## [SOURCE INFORMATION]
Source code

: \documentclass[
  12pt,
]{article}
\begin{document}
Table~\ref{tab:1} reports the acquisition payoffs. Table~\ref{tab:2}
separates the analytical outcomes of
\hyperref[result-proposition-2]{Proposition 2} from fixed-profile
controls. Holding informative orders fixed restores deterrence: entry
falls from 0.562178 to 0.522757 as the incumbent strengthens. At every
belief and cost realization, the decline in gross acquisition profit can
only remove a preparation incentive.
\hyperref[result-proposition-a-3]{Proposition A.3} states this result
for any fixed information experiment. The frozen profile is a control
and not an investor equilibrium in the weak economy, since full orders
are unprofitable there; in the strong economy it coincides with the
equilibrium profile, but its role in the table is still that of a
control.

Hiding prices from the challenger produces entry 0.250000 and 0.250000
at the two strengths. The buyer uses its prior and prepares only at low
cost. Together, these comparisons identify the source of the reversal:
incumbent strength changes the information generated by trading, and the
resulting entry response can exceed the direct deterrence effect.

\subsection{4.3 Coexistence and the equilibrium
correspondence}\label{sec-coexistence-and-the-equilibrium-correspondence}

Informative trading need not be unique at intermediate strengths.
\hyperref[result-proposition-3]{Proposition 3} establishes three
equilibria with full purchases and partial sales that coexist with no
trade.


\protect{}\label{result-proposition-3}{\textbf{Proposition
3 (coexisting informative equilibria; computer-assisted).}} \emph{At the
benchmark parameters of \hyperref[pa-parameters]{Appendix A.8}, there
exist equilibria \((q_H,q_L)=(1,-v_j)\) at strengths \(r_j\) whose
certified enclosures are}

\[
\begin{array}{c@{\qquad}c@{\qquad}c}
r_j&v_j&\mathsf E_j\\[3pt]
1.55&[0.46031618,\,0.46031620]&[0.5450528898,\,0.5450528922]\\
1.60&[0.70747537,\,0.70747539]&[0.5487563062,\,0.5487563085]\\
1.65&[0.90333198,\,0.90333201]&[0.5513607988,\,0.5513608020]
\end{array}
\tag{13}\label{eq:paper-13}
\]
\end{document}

## [ACTIVITY]
Copy out the data shown above without altering anything.

## [THE ANSWER]
Source code

: \documentclass[
  12pt,
]{article}
\begin{document}
Table~\ref{tab:1} reports the acquisition payoffs. Table~\ref{tab:2}
separates the analytical outcomes of
\hyperref[result-proposition-2]{Proposition 2} from fixed-profile
controls. Holding informative orders fixed restores deterrence: entry
falls from 0.562178 to 0.522757 as the incumbent strengthens. At every
belief and cost realization, the decline in gross acquisition profit can
only remove a preparation incentive.
\hyperref[result-proposition-a-3]{Proposition A.3} states this result
for any fixed information experiment. The frozen profile is a control
and not an investor equilibrium in the weak economy, since full orders
are unprofitable there; in the strong economy it coincides with the
equilibrium profile, but its role in the table is still that of a
control.

Hiding prices from the challenger produces entry 0.250000 and 0.250000
at the two strengths. The buyer uses its prior and prepares only at low
cost. Together, these comparisons identify the source of the reversal:
incumbent strength changes the information generated by trading, and the
resulting entry response can exceed the direct deterrence effect.

\subsection{4.3 Coexistence and the equilibrium
correspondence}\label{sec-coexistence-and-the-equilibrium-correspondence}

Informative trading need not be unique at intermediate strengths.
\hyperref[result-proposition-3]{Proposition 3} establishes three
equilibria with full purchases and partial sales that coexist with no
trade.


\protect{}\label{result-proposition-3}{\textbf{Proposition
3 (coexisting informative equilibria; computer-assisted).}} \emph{At the
benchmark parameters of \hyperref[pa-parameters]{Appendix A.8}, there
exist equilibria \((q_H,q_L)=(1,-v_j)\) at strengths \(r_j\) whose
certified enclosures are}

\[
\begin{array}{c@{\qquad}c@{\qquad}c}
r_j&v_j&\mathsf E_j\\[3pt]
1.55&[0.46031618,\,0.46031620]&[0.5450528898,\,0.5450528922]\\
1.60&[0.70747537,\,0.70747539]&[0.5487563062,\,0.5487563085]\\
1.65&[0.90333198,\,0.90333201]&[0.5513607988,\,0.5513608020]
\end{array}
\tag{13}\label{eq:paper-13}
\]
\end{document}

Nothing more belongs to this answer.